I am a bit confused as to whether this is a defense of Kennedy and of Obama's comparison of himself to Kennedy, or not. I mean trying to get Castro killed does not seem like what Obama meant by talking with one's enemy. As for Kennedy talking with Khrushchev during the Cuban missile crisis, like I said, if this is what Obama means by talk I am all for it. As in the Swat team talking with the hostage taker to the degree of saying "Put down that weapon, step aside, and then maybe we can talk." In other words, if Obama is going to talk to Iran in the context of making it clear beyond a reasonable doubt as to the dire consequences of not talking, I am fine with that. But so far, that does not seem to be his intention. He wants to talk without preconditions (I know he denies this now, but the words are down on paper and he did say it.) JFK talked with Khrushchev in Oct. 1962 with the most dire preconditions imaginable.

Now Kennedy did have an earlier meeting with Khrushchev, wherein Khrushcheve appeared to role him and in fact came away believing he could be rolled. I cannot think, in fact, of a better example of what is wrong with talking without preconditions to one's enemies. They think you need them more than they need you.

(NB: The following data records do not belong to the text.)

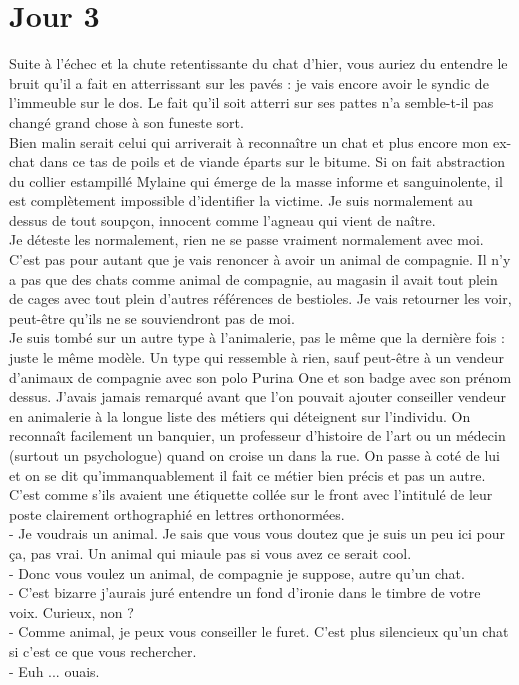 \chapter*{Jour 3}
Suite à l'échec et la chute retentissante du chat d'hier, vous auriez du entendre le bruit qu'il a fait en atterrissant sur les pavés : je vais encore avoir le syndic de l'immeuble sur le dos. Le fait qu'il soit atterri sur ses pattes n'a semble-t-il pas changé grand chose à son funeste sort. \\
Bien malin serait celui qui arriverait à reconnaître un chat et plus encore mon ex-chat dans ce tas de poils et de viande éparts sur le bitume. Si on fait abstraction du collier estampillé Mylaine qui émerge de la masse informe et sanguinolente, il est complètement impossible d'identifier la victime. Je suis normalement au dessus de tout soupçon, innocent comme l'agneau qui vient de naître.\\

Je déteste les normalement, rien ne se passe vraiment normalement avec moi.\\

C'est pas pour autant que je vais renoncer à avoir un animal de compagnie. Il n'y a pas que des chats comme animal de compagnie, au magasin il avait tout plein de cages avec tout plein d'autres références de bestioles. Je vais retourner les voir, peut-être qu'ils ne se souviendront pas de moi. \\

Je suis tombé sur un autre type à l'animalerie, pas le même que la dernière fois : juste le même modèle. Un type qui ressemble à rien, sauf peut-être à un vendeur d'animaux de compagnie avec son polo Purina One et son badge avec son prénom dessus. J'avais jamais remarqué avant que l'on pouvait ajouter conseiller vendeur en animalerie à la longue liste des métiers qui déteignent sur l'individu. On reconnaît facilement un banquier, un professeur d'histoire de l'art ou un médecin (surtout un psychologue) quand on croise un dans la rue. On passe à coté de lui et on se dit qu'immanquablement il fait ce métier bien précis et pas un autre. C'est comme s'ils avaient une étiquette collée sur le front avec l’intitulé de leur poste clairement orthographié en lettres orthonormées. \\

- Je voudrais un animal. Je sais que vous vous doutez que je suis un peu ici pour ça, pas vrai. Un animal qui miaule pas si vous avez ce serait cool. \\
- Donc vous voulez un animal, de compagnie je suppose, autre qu'un chat. \\
- C'est bizarre j'aurais juré entendre un fond d'ironie dans le timbre de votre voix. Curieux, non ? \\
- Comme animal, je peux vous conseiller le furet. C'est plus silencieux qu'un chat si c'est ce que vous rechercher. \\
- Euh ... ouais.\\

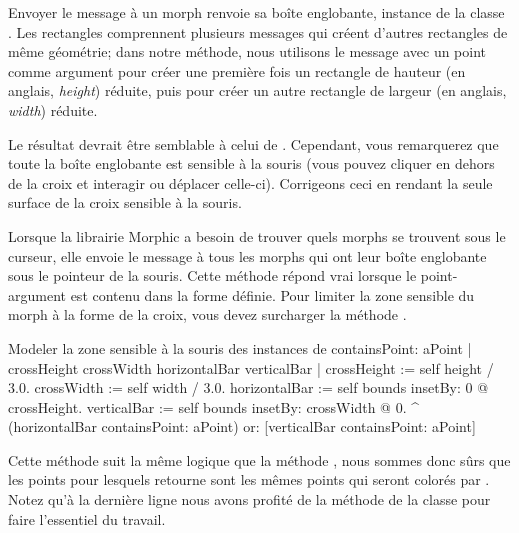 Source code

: \documentclass[a4paper,10pt,twoside]{book}
\begin{document}
Envoyer le message  à un morph renvoie sa
boîte englobante, instance de la classe .  Les
rectangles comprennent plusieurs messages qui créent d'autres
rectangles de même géométrie; %
dans notre méthode, nous utilisons le message  avec un
point comme argument pour créer une première fois un rectangle de
hauteur (en anglais, \emph{height}) réduite, puis pour créer un
autre rectangle de largeur (en anglais, \emph{width}) réduite.

Le résultat devrait être semblable à celui de .
Cependant, vous remarquerez que toute la boîte englobante est
sensible à la souris (vous pouvez cliquer en dehors de la croix et
interagir ou déplacer celle-ci). Corrigeons ceci en rendant la seule
surface de la croix sensible à la souris.

Lorsque la librairie Morphic a besoin de trouver quels morphs se
trouvent sous le curseur, elle envoie le message 
 à tous les morphs qui ont leur boîte englobante sous le
pointeur de la souris. 
Cette méthode répond vrai lorsque le point-argument est contenu dans la
forme définie.
Pour limiter la zone sensible du morph à la forme de la croix, vous
devez surcharger la méthode .


\begin{method}[firstContains]{Modeler la zone sensible à la souris des instances de }
containsPoint: aPoint
	| crossHeight crossWidth horizontalBar verticalBar |
	crossHeight := self height / 3.0.
	crossWidth := self width / 3.0.
	horizontalBar := self bounds insetBy: 0 @ crossHeight.
	verticalBar := self bounds insetBy: crossWidth @ 0.
	^ (horizontalBar containsPoint: aPoint)
		or: [verticalBar containsPoint: aPoint]
\end{method}

Cette méthode suit la même logique que la méthode , 
nous sommes donc sûrs que les points pour lesquels
 retourne  sont les mêmes points qui
seront colorés par .
Notez qu'à 
la dernière ligne
nous avons profité de la méthode
de la classe  pour faire l'essentiel du travail.
\end{document}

Everything about Obama, from his refusal to disown Wright to his obfuscations about Hamas's endorsement of him, suggest the same thing to me. He will not take on absolute enmity with any realism or clean firmness. On the one hand, he protests that he doth disown them all. Yet his slippery words almost inevitably slide over to making excuses for them as well. Yes, he ultimately has come down strong on rejecting their ideas as utterly beyond the pale. But his heart is in the excuses he then makes, and you can tell it. They (Wright, Hamas) are the consequences of, on the one hand, white people's past racism, and on the other, the festering hatred our policies in the Middle East have ginned up. JFK did not have an once of this "nuanced" self-doubt (as Obama has also put it), and so I stick by my point.

1 comment:

DABbio said...

1. I fixed some line breaks.

2. Extending your remarks on Obama: The fact that he repudiated Wright (at the last possible moment) is itself the final blow to his self-adopted mantle of "change" in the way politics is done: If you want something badly enough, you can blow off even "parts of your own family." Talk about expediency!